NOVEMBER 2020     Volume 21, Issue 208


One of my readers asked me to address the issue of revealing her husband’s homosexuality to other people when he specifically asked her not to do it. I think the majority of our women have been put in this most uncomfortable position of “keeping his secret." Do we owe this to our husbands? Is it really our secret to have to keep? I say NO with a resounding thunder. Why? Very simple. It’s not our secret to keep.

I remember during my marriage how isolated I felt. Part of that isolation was because my ex-husband alienated so many people out of our lives specifically MY friends and family. It was almost as if he could keep people away from me, I wouldn’t “slip” and tell them the truth. Quite honestly, I was scared to tell anyone the truth because if my ex would have found out, I would have been vilified and punished. He was never physically abusive, but he was very emotionally abusive knowing how to attack every weak point in my ego and then some. He was also very volatile. As I’ve said before, he liked to “shout me down to shut me up.” And he was quite successful at doing so.

So you may say, but after the marriage….well, after the marriage wasn’t much better in the early years. He would be leading his gay life while warning me to keep “mum” so no one else would know it—except for the numerous men he was sleeping with. It was no secret to them for sure. And so I suffered in silence with people who were imagining where “I” went wrong in the marriage. To some he seemed like such a great guy—like many of our ex-husbands. They can charm a snake and convince people they are faultless for the breakup of the marriage. In fact, they are usually the victims. Why did they leave us? Because we weren’t supportive enough or we didn’t clean the house well enough. They usually never take the responsibility, do they?
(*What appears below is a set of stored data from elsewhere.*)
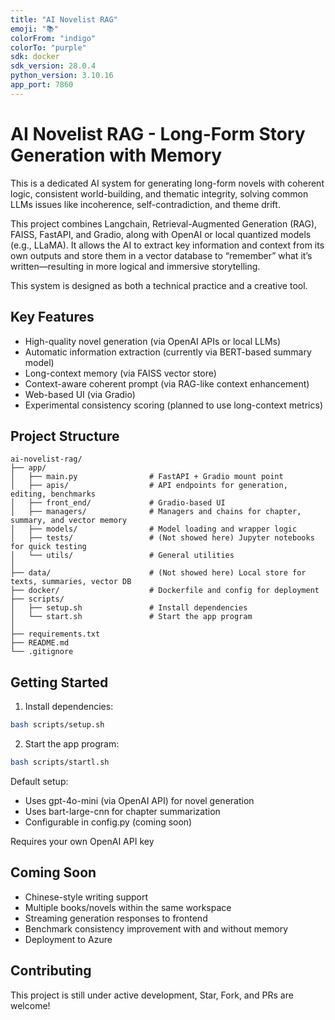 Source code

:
 ```yaml
---
title: "AI Novelist RAG"
emoji: "📚"
colorFrom: "indigo"
colorTo: "purple"
sdk: docker
sdk_version: 28.0.4
python_version: 3.10.16
app_port: 7860
---
```



# AI Novelist RAG - Long-Form Story Generation with Memory

This is a dedicated AI system for generating long-form novels with coherent logic, consistent world-building, and thematic integrity, solving common LLMs issues like incoherence, self-contradiction, and theme drift.

This project combines Langchain, Retrieval-Augmented Generation (RAG), FAISS, FastAPI, and Gradio, along with OpenAI or local quantized models (e.g., LLaMA). It allows the AI to extract key information and context from its own outputs and store them in a vector database to “remember” what it’s written—resulting in more logical and immersive storytelling. 

This system is designed as both a technical practice and a creative tool. 

## Key Features

- High-quality novel generation (via OpenAI APIs or local LLMs)
- Automatic information extraction (currently via BERT-based summary model)
- Long-context memory (via FAISS vector store)
- Context-aware coherent prompt (via RAG-like context enhancement)
- Web-based UI (via Gradio)
- Experimental consistency scoring (planned to use long-context metrics)

## Project Structure

```
ai-novelist-rag/
├── app/
│   ├── main.py                # FastAPI + Gradio mount point
│   ├── apis/                  # API endpoints for generation, editing, benchmarks
│   ├── front_end/             # Gradio-based UI
│   ├── managers/              # Managers and chains for chapter, summary, and vector memory
│   ├── models/                # Model loading and wrapper logic
│   ├── tests/                 # (Not showed here) Jupyter notebooks for quick testing
│   └── utils/                 # General utilities 
│
├── data/                      # (Not showed here) Local store for texts, summaries, vector DB 
├── docker/                    # Dockerfile and config for deployment
├── scripts/
│   ├── setup.sh               # Install dependencies
│   └── start.sh               # Start the app program
│
├── requirements.txt
├── README.md
└── .gitignore
```

## Getting Started

1. Install dependencies:

```bash
bash scripts/setup.sh
```

2. Start the app program:

```bash
bash scripts/startl.sh
```

Default setup:

- Uses gpt-4o-mini (via OpenAI API) for novel generation
- Uses bart-large-cnn for chapter summarization  
- Configurable in config.py (coming soon)

Requires your own OpenAI API key

## Coming Soon

- Chinese-style writing support
- Multiple books/novels within the same workspace
- Streaming generation responses to frontend
- Benchmark consistency improvement with and without memory
- Deployment to Azure

## Contributing

This project is still under active development, Star, Fork, and PRs are welcome!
It’s so much easier to shift the blame over to us especially when they explaining this to their families. And their families who looked at us as daughters now look at us through faulty vision based on the lies they are being told by our gay husbands. It’s a no win situation. If we keep their secret, we come out losing.

In a world that now sympathizes with the brave gay husbands who have sacrificed their “authentic lives” to do the “right thing” by staying in their marriages until their families were grown up--while wasting years of their wives’ sanity and sense of self-worth--I don’t see any point in having to keep that secret any longer. Why is it our job to keep silent when they can live their authentic lives at our expense? That doesn’t make sense.

Keeping his secret hurts one person—namely YOU. First of all, it puts you in a position of telling a lie on his behalf. That’s the kind of lie that will eat your soul out and make you sick. In many cases, your husbands will deny that they are gay and claim that you are making it up to get back at them. I say tell it anyway. In time, almost all of these men will live the life they want to lead even if it’s behind your back or when you’re not looking. If they are gay, they are going to act on it. Maybe in the beginning it could be just looking at gay porn, but it time, it will be acting on those urges that won’t go away. If  you think your gay husband isn’t having gay sex, well, then you are the one in a state of denial—not him.

I recently had a chat with one of our members the other day, and she insisted to me that her husband couldn’t possibly be cheating on her because she knows where he is at all times. I explained to her that these men can be with you at all times and still be cheating on you. I know that as a fact because I have worked with several thousand gay men over the 35 years that I’m doing this. Their stories are unbelievable.

For instance, one man I personally know told me how he always went shopping with his wife to a local national chain department store. She would go into the ladies department; he would tell her he’s trying on clothes in the men’s department. He would exit to the men’s department and meet up with someone in the dressing room (planned out ahead of the visit) and have one minute sex with the guy in the dressing room. This happened on multiple occasions.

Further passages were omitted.